◆ YOUR TASK: Quote the records in full and leave their pictures out.
(SOURCE MATERIAL Opens)
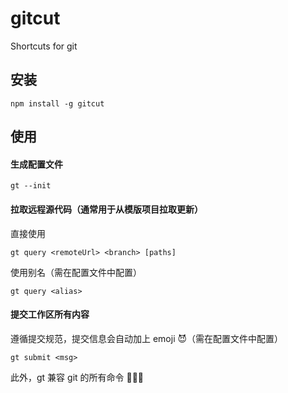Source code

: # gitcut

Shortcuts for git

## 安装
```
npm install -g gitcut
```

## 使用
#### 生成配置文件
```
gt --init
```
#### 拉取远程源代码（通常用于从模版项目拉取更新）
直接使用
```
gt query <remoteUrl> <branch> [paths]
```
使用别名（需在配置文件中配置）
```
gt query <alias>
```
#### 提交工作区所有内容
遵循提交规范，提交信息会自动加上 emoji 😈（需在配置文件中配置）
```
gt submit <msg>
```
此外，gt 兼容 git 的所有命令 🎉🎉🎉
(SOURCE MATERIAL Closes)
◆ OUTPUT FOR THIS EXERCISE:
Source code

: # gitcut

Shortcuts for git

## 安装
```
npm install -g gitcut
```

## 使用
#### 生成配置文件
```
gt --init
```
#### 拉取远程源代码（通常用于从模版项目拉取更新）
直接使用
```
gt query <remoteUrl> <branch> [paths]
```
使用别名（需在配置文件中配置）
```
gt query <alias>
```
#### 提交工作区所有内容
遵循提交规范，提交信息会自动加上 emoji 😈（需在配置文件中配置）
```
gt submit <msg>
```
此外，gt 兼容 git 的所有命令 🎉🎉🎉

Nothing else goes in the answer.